Warwickshire village’s new board to honour all of its war heroes
WHEN the people of Bidford gathered at the war memorial on Saturday (11th November), it was not only to remember the fatalities of war but also to pay tribute to those who fought and survived.
All of the servicemen and women have been included on a roll of honour which was unveiled in Crawford Hall shortly after the gathering at the war memorial.
Historian, the late Bob Marshall, wrote two books: the first about the lives of those from Bidford who were killed. His second book covered the lives of those who returned, many with terrible injuries, and he felt that their sacrifice should also be remembered.
Now it will be – and in a hall named after a former village GP who served as a military doctor in World War I and is included among the nearly 300 names engraved on the board.
In front of a large crowd, the roll of honour was unveiled by Rodney Crompton who remembered many of the survivors from his childhood and whose own father is on the list.
In her introduction, Wendy Shaddick, chair of Bidford and District History Society’s research group, recounted some stories of heroism and tragedy behind a few of the names on the board.
This included Fred Birchley who was torpedoed but survived twice. He was wounded at Gallipoli and again on the Western Front, and also fought in Italy and Palestine before returning home aged just 19.

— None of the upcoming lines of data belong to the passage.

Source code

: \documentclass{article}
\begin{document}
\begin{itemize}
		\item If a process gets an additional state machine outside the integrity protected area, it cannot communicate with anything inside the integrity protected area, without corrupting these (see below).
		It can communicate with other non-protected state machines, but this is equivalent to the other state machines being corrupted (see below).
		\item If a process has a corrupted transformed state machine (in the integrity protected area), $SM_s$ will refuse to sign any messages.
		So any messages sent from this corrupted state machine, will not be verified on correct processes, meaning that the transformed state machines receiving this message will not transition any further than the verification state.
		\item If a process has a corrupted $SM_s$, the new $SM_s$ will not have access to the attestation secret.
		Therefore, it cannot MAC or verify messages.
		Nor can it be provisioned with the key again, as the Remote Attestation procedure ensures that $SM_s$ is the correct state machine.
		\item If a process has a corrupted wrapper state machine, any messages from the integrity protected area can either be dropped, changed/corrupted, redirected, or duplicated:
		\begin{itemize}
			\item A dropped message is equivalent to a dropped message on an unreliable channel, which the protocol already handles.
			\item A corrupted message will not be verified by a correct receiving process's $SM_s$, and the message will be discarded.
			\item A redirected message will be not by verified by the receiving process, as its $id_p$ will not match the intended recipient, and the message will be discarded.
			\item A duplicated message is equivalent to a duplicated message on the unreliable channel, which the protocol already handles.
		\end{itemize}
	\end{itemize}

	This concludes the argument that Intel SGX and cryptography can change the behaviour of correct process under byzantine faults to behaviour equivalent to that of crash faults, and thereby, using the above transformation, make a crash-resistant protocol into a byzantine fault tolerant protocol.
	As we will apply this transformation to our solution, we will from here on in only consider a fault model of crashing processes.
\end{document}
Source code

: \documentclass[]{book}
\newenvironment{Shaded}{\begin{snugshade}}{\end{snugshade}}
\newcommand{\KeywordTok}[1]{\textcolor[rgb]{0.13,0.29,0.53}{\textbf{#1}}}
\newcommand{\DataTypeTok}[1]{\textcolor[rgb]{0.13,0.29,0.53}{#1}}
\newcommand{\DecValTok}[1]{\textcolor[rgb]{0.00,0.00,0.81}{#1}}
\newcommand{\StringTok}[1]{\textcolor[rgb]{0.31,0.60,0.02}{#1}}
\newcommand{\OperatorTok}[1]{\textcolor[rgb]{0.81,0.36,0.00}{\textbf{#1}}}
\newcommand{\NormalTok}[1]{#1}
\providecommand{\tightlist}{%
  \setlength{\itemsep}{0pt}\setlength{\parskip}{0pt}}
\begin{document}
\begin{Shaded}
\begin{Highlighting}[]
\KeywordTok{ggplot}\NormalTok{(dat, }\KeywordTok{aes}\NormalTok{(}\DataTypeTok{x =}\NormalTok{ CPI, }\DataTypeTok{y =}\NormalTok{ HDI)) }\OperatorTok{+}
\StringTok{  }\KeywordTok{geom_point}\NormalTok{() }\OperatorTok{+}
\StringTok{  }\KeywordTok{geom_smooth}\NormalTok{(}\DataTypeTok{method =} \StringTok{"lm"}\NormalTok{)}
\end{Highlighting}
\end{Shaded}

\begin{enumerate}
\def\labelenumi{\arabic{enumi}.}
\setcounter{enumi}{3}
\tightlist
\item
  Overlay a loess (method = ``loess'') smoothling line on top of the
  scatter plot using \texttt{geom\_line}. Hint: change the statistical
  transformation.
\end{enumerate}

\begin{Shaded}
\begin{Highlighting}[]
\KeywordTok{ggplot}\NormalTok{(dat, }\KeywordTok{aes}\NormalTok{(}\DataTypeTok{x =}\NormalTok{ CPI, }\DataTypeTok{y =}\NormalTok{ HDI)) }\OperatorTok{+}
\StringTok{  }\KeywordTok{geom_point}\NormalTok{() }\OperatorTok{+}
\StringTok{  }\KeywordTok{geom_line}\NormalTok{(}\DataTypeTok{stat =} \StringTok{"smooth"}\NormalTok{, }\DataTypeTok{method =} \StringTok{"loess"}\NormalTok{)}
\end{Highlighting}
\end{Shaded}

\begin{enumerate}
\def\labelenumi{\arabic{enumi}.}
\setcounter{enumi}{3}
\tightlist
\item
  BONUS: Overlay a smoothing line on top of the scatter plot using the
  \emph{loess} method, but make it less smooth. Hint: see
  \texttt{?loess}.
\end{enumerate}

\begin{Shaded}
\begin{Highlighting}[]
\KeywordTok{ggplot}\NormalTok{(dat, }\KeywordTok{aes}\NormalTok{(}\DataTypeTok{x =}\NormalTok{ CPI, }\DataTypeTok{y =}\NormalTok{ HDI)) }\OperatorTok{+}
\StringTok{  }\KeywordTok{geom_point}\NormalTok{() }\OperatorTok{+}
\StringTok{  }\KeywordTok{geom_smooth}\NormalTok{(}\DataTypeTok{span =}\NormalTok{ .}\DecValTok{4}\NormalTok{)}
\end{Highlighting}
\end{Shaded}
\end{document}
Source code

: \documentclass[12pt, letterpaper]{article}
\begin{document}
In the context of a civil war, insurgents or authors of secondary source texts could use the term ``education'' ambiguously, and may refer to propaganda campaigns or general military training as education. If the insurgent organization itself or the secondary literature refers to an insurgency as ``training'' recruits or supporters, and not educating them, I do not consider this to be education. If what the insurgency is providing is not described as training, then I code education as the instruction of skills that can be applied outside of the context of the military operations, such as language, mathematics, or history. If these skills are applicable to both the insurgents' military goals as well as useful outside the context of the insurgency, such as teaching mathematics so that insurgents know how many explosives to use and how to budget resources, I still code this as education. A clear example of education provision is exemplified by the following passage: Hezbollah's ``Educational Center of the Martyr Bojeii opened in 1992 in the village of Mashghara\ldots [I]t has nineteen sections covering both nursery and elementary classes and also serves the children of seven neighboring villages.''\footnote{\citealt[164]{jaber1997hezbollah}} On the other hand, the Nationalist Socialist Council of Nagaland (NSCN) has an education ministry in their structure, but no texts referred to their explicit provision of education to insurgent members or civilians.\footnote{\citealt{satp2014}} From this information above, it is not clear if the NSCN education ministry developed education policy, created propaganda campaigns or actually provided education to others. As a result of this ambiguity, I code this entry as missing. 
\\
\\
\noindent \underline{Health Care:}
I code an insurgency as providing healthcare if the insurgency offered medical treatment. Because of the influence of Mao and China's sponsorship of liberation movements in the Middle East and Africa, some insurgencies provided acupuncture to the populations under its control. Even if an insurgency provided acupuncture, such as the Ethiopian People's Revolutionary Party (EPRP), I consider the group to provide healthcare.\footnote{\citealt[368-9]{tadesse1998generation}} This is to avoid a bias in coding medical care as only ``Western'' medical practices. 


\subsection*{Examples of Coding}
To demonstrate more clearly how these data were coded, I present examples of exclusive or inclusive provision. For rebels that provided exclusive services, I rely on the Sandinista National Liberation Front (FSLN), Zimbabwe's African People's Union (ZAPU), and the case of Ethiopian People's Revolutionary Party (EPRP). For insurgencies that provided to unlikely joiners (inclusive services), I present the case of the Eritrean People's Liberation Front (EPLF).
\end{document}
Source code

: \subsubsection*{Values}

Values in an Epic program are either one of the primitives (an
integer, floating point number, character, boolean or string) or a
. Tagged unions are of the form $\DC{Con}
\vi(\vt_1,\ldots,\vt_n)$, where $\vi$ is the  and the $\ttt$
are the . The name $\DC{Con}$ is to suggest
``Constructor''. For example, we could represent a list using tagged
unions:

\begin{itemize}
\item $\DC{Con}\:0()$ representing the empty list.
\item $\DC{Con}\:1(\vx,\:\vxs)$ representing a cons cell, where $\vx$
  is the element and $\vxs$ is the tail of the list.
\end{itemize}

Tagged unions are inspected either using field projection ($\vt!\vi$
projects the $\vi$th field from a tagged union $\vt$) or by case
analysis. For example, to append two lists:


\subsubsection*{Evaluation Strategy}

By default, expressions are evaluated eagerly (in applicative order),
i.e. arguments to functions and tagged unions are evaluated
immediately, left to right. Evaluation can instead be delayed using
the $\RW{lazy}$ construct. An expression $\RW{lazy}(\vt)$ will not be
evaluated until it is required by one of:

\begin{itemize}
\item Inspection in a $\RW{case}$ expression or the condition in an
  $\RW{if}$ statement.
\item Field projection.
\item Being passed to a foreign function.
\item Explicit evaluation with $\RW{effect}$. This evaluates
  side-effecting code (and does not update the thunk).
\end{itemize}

There was also Nathan Locke, one of five sons, who appealed for exemption from war service as he alone remained at home to look after his elderly parents’ farm.
He was unsuccessful and joined up in October 1916. Just over a year later he was killed at Ypres, aged 28, leaving a wife and two children. All four of his brothers survived.
The ceremony closed with a rendition of Keep the Home Fires Burning by members of the Bidford Community Choir.
The board was partly funded by the research group with support from both Bidford Parish Council and Bidford Rotary Club.